Do I have to implement the prescribed API? Yes, or you will lose a substantial number of points.

Frequently Asked Questions (MarkovModel)

My program won't compile because the compiler can't find the symbol "ST." How can I fix that? The ST data type is not part of Java or stdlib.jar. You need to download ST.java—it's part of markov.zip—and put it in the same directory as MarkovModel.java.

Can I use java.util.TreeMap or java.util.HashMap for my symbol table instead of ST? No, please use ST.

I want to refer to the magic number 128 in more than one method. Any advice? You can define a global constant, as follows:

private static final int ASCII = 128;
This code should appear inside the class block, but before any instance variables or methods. By convention, constant variable names should be ALL_UPPERCASE. The static modifier means that every instance method will refer to the same variable (as opposed to instance variables, for which there is one variable per object); the final modifier means that you can't change its value, once initialized.

How do I extract a substring of a given string? The method call s.substring(i, i+k) returns the the k-character substring of s, starting at i. Note that it includes the left endpoint but excludes the right endpoint.

How do I emulate the behavior of a circular string? There are a number of approaches. One way is to append the first k characters of the input text to the input text.

How do I convert a char to an int? A char is a 16-bit (unsigned) integer. Java will automatically promote a char to an int if you use it as an index into an array.

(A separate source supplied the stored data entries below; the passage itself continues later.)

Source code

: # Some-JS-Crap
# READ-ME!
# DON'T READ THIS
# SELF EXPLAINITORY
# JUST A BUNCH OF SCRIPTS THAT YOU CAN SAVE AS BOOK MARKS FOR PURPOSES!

How do I specify the newline character? Use either the character literal '\n' or the string literal "\n".

How do I use StdRandom.discrete()? There are two overloaded methods named StdRandom.discrete().

Frequently Asked Questions (TextGenerator)

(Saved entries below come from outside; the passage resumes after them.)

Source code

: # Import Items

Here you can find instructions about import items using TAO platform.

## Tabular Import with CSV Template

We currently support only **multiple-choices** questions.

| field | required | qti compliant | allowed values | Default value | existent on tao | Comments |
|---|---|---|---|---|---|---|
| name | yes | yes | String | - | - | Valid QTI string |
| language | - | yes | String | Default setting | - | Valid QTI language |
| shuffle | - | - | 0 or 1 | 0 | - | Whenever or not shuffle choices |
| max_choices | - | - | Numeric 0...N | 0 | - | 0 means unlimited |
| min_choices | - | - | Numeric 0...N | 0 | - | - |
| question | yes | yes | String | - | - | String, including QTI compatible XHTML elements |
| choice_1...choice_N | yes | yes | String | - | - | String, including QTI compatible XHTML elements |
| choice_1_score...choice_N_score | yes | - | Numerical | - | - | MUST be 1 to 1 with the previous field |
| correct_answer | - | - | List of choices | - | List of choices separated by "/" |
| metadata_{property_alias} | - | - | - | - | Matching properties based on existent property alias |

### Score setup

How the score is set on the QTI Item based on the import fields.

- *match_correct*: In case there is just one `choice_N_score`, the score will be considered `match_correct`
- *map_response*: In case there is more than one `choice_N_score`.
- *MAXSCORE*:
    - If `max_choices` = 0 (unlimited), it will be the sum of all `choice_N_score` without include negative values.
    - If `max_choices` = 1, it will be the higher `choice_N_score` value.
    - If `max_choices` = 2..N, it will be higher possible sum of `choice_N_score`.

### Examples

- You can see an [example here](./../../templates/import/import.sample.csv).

Should my program generate a different output each time I run it? Yes.

How can I read in the input text from standard input? Use StdIn.readAll(). Do not remove whitespace.

My random text ends in the middle of a sentence. Is that OK? Yes, that's to be expected.

After executing the program, the commmand prompt appears on the same line as the random text. Is that OK? Yes. It's because the random text does not end with a newline character. If you want to add a call to StdOut.println() at the end of your program, that's fine—we promise not to deduct.

For which values of k should my program work? It should work for all well defined values of k, from 0 up to, and including, the length of the input text. As k gets larger, your program will use more memory and take longer.

My program is slow when T is large because I am concatenating the T characters, one at a time, to form string of length T. What else can I do? Do you need to form the entire string? Why not print the characters, one at a time, as you generate them?

I get an OutOfMemoryException. How do I tell Java to use more of my computer's memory? Depending on your operating system, you may have to ask the Java Virtual Machine for more main memory beyond the default.

% java-introcs -Xmx500m TextGenerator 7 1000 < input.txt
The 500m means 500MB, and you should adjust this number depending on the size of the input text.

Testing (MarkovModel)

Thoroughly test your MarkovModel. We provide a main() as a start to your testing.

    public static void main(String[] args) {
        String text1 = "banana";
        MarkovModel model1 = new MarkovModel(text1, 2);
        StdOut.println("freq(\"an\", 'a')    = " + model1.freq("an", 'a'));
        StdOut.println("freq(\"na\", 'b')    = " + model1.freq("na", 'b'));
        StdOut.println("freq(\"na\", 'a')    = " + model1.freq("na", 'a'));
        StdOut.println("freq(\"na\")         = " + model1.freq("na"));
        StdOut.println();

        String text3 = "one fish two fish red fish blue fish"; 
        MarkovModel model3 = new MarkovModel(text3, 4);
        StdOut.println("freq(\"ish \", 'r') = " + model3.freq("ish ", 'r'));
        StdOut.println("freq(\"ish \", 'x') = " + model3.freq("ish ", 'x'));
        StdOut.println("freq(\"ish \")      = " + model3.freq("ish "));
        StdOut.println("freq(\"tuna\")      = " + model3.freq("tuna"));
    }
If your method is working properly, you will get the following output:
% java-introcs MarkovModel
freq("an", 'a')    = 2
freq("na", 'b')    = 1
freq("na", 'a')    = 0
freq("na")         = 2

freq("ish ", 'r') = 1
freq("ish ", 'x') = 0
freq("ish ")      = 3
freq("tuna")      = 0

To test random(), write a loop that calls random() repeatedly, and count how many times a particular character is returned. For example, with model1 above, random("na") should return 'b' about one-half of the time; with model2 above, random("fish") should return 'o' about one-quarter of the time.

Testing (TextGenerator)

Be sure to test TextGenerator with different values of k.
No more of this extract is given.